**WHAT YOU NEED TO DO**:
Where in the data below does the word "strategy" appear? Copy every line that has it.

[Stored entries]
+++
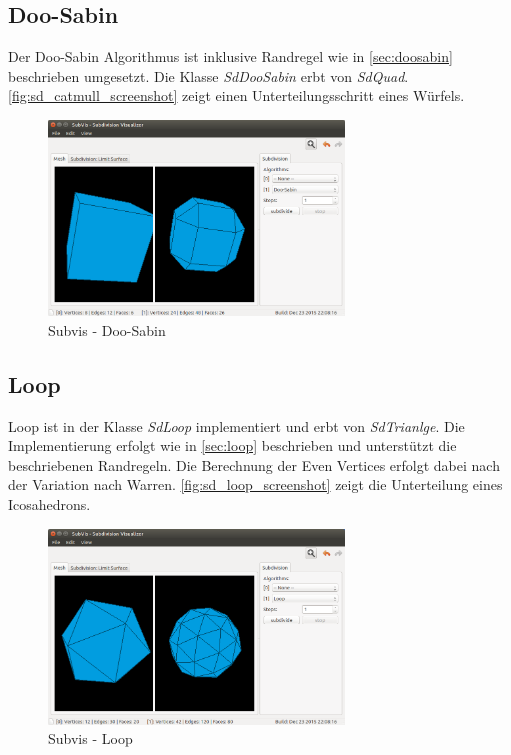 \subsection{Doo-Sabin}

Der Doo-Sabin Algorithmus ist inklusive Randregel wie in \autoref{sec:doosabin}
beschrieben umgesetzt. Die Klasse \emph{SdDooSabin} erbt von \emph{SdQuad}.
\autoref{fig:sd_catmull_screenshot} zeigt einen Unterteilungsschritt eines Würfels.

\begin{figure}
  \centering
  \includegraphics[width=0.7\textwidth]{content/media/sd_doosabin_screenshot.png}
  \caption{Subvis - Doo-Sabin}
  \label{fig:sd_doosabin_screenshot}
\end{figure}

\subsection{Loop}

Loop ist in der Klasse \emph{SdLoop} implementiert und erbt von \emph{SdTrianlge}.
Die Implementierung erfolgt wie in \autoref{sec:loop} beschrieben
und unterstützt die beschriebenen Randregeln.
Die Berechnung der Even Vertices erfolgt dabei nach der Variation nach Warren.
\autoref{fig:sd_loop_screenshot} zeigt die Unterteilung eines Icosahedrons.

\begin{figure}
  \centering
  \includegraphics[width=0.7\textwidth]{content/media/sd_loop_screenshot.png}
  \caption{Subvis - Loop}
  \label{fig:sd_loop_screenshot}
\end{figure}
+++
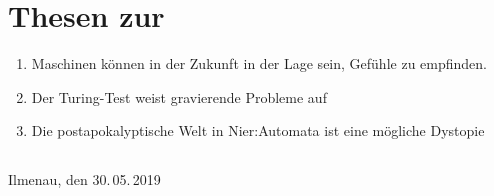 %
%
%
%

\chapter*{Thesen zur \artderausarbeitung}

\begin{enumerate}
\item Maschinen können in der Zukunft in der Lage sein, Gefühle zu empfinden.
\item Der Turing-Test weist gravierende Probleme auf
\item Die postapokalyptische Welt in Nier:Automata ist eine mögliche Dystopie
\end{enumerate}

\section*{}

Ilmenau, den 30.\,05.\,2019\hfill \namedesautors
+++
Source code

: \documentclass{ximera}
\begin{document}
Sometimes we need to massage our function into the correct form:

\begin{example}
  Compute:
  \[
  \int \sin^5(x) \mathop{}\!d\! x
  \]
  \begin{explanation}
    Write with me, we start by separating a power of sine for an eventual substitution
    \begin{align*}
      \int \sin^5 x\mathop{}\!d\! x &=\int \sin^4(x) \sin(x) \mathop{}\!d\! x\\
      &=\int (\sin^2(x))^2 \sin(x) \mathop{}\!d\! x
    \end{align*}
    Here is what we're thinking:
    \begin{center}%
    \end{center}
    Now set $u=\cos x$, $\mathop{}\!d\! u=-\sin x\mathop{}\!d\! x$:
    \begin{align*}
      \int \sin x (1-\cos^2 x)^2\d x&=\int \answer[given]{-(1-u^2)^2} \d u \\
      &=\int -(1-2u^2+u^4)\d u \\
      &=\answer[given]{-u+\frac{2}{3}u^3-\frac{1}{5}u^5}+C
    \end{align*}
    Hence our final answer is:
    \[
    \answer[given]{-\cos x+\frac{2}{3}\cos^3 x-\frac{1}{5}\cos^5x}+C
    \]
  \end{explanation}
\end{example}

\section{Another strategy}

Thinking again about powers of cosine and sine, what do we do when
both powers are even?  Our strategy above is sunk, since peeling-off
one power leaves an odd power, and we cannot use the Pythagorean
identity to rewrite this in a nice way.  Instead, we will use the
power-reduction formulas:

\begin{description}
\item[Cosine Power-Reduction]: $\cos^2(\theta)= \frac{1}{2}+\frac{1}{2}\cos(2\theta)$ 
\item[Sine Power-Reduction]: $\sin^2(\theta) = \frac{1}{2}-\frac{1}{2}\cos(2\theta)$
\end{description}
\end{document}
+++
**ANSWER TO THIS PROBLEM**:
\section{Another strategy}
both powers are even?  Our strategy above is sunk, since peeling-off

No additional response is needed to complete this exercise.